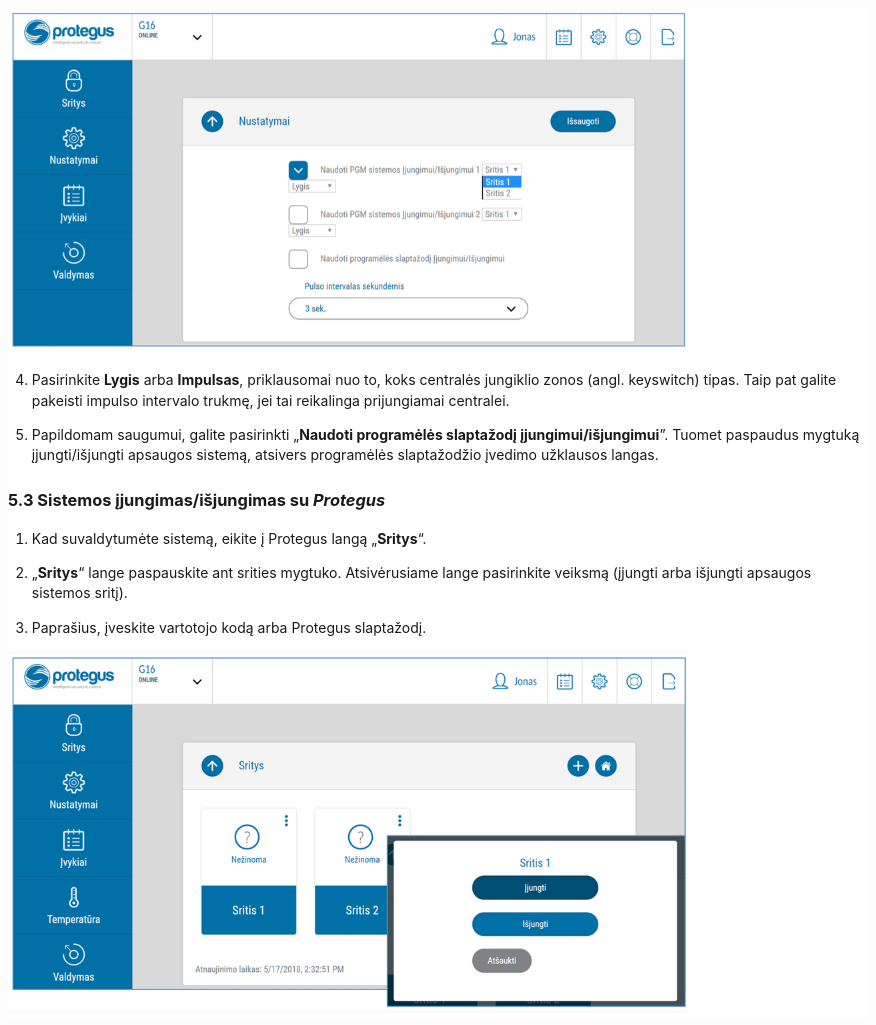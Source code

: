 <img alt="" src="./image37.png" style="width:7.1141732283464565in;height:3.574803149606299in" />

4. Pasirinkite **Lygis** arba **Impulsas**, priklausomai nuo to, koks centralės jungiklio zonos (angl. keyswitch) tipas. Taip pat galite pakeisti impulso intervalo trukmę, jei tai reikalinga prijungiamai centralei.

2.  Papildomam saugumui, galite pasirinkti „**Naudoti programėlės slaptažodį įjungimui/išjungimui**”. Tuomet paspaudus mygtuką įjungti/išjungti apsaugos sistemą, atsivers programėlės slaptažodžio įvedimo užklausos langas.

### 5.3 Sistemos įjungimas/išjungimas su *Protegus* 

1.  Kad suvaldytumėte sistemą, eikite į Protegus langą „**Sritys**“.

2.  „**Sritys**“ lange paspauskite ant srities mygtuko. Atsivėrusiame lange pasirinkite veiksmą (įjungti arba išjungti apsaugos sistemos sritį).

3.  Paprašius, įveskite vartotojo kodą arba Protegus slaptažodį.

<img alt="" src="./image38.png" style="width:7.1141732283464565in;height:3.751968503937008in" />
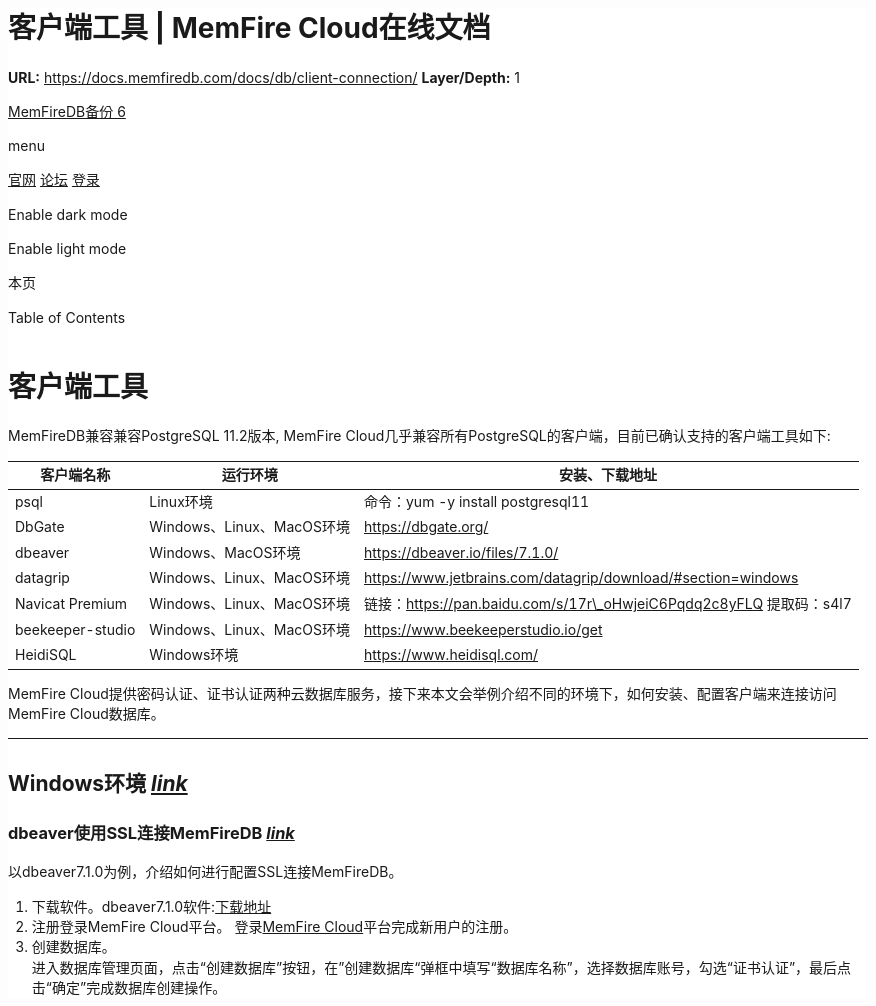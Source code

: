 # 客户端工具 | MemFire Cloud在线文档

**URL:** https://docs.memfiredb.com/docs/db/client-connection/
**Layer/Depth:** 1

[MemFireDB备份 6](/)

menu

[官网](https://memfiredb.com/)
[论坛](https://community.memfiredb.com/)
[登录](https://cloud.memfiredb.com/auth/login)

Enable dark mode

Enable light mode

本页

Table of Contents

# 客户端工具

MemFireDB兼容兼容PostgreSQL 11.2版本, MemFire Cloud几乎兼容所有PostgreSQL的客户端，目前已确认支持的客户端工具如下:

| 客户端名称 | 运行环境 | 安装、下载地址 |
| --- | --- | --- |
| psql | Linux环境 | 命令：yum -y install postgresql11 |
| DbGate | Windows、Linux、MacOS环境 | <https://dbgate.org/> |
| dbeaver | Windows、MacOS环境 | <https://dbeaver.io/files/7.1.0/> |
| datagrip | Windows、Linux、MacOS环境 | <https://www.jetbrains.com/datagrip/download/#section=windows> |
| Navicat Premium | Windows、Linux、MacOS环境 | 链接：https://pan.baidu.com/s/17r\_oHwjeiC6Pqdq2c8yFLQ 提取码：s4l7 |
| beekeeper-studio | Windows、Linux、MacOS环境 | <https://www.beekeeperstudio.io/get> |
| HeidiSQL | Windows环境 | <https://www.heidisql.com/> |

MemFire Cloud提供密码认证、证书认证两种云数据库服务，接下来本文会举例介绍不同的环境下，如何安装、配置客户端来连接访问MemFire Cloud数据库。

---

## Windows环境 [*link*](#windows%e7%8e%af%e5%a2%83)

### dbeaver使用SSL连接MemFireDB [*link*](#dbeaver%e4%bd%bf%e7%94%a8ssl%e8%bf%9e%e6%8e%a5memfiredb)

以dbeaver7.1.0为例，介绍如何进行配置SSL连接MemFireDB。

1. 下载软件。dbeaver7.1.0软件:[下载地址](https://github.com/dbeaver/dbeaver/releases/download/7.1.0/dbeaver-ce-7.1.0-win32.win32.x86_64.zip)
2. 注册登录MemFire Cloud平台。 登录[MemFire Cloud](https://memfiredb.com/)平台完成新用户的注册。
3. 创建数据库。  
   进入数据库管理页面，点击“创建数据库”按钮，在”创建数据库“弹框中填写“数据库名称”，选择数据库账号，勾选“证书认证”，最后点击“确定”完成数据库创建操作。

- **Brief**: Pictures are to be left out; everything else in the entries is reproduced verbatim.

- **Exercise response**:
Source code

: <img alt="" src="./image37.png" style="width:7.1141732283464565in;height:3.574803149606299in" />

4. Pasirinkite **Lygis** arba **Impulsas**, priklausomai nuo to, koks centralės jungiklio zonos (angl. keyswitch) tipas. Taip pat galite pakeisti impulso intervalo trukmę, jei tai reikalinga prijungiamai centralei.

2.  Papildomam saugumui, galite pasirinkti „**Naudoti programėlės slaptažodį įjungimui/išjungimui**”. Tuomet paspaudus mygtuką įjungti/išjungti apsaugos sistemą, atsivers programėlės slaptažodžio įvedimo užklausos langas.

### 5.3 Sistemos įjungimas/išjungimas su *Protegus* 

1.  Kad suvaldytumėte sistemą, eikite į Protegus langą „**Sritys**“.

2.  „**Sritys**“ lange paspauskite ant srities mygtuko. Atsivėrusiame lange pasirinkite veiksmą (įjungti arba išjungti apsaugos sistemos sritį).

3.  Paprašius, įveskite vartotojo kodą arba Protegus slaptažodį.

<img alt="" src="./image38.png" style="width:7.1141732283464565in;height:3.751968503937008in" />
Source code

: # 客户端工具 | MemFire Cloud在线文档

**URL:** https://docs.memfiredb.com/docs/db/client-connection/
**Layer/Depth:** 1

[MemFireDB备份 6](/)

menu

[官网](https://memfiredb.com/)
[论坛](https://community.memfiredb.com/)
[登录](https://cloud.memfiredb.com/auth/login)

Enable dark mode

Enable light mode

本页

Table of Contents

# 客户端工具

MemFireDB兼容兼容PostgreSQL 11.2版本, MemFire Cloud几乎兼容所有PostgreSQL的客户端，目前已确认支持的客户端工具如下:

| 客户端名称 | 运行环境 | 安装、下载地址 |
| --- | --- | --- |
| psql | Linux环境 | 命令：yum -y install postgresql11 |
| DbGate | Windows、Linux、MacOS环境 | <https://dbgate.org/> |
| dbeaver | Windows、MacOS环境 | <https://dbeaver.io/files/7.1.0/> |
| datagrip | Windows、Linux、MacOS环境 | <https://www.jetbrains.com/datagrip/download/#section=windows> |
| Navicat Premium | Windows、Linux、MacOS环境 | 链接：https://pan.baidu.com/s/17r\_oHwjeiC6Pqdq2c8yFLQ 提取码：s4l7 |
| beekeeper-studio | Windows、Linux、MacOS环境 | <https://www.beekeeperstudio.io/get> |
| HeidiSQL | Windows环境 | <https://www.heidisql.com/> |

MemFire Cloud提供密码认证、证书认证两种云数据库服务，接下来本文会举例介绍不同的环境下，如何安装、配置客户端来连接访问MemFire Cloud数据库。

---

## Windows环境 [*link*](#windows%e7%8e%af%e5%a2%83)

### dbeaver使用SSL连接MemFireDB [*link*](#dbeaver%e4%bd%bf%e7%94%a8ssl%e8%bf%9e%e6%8e%a5memfiredb)

以dbeaver7.1.0为例，介绍如何进行配置SSL连接MemFireDB。

1. 下载软件。dbeaver7.1.0软件:[下载地址](https://github.com/dbeaver/dbeaver/releases/download/7.1.0/dbeaver-ce-7.1.0-win32.win32.x86_64.zip)
2. 注册登录MemFire Cloud平台。 登录[MemFire Cloud](https://memfiredb.com/)平台完成新用户的注册。
3. 创建数据库。  
   进入数据库管理页面，点击“创建数据库”按钮，在”创建数据库“弹框中填写“数据库名称”，选择数据库账号，勾选“证书认证”，最后点击“确定”完成数据库创建操作。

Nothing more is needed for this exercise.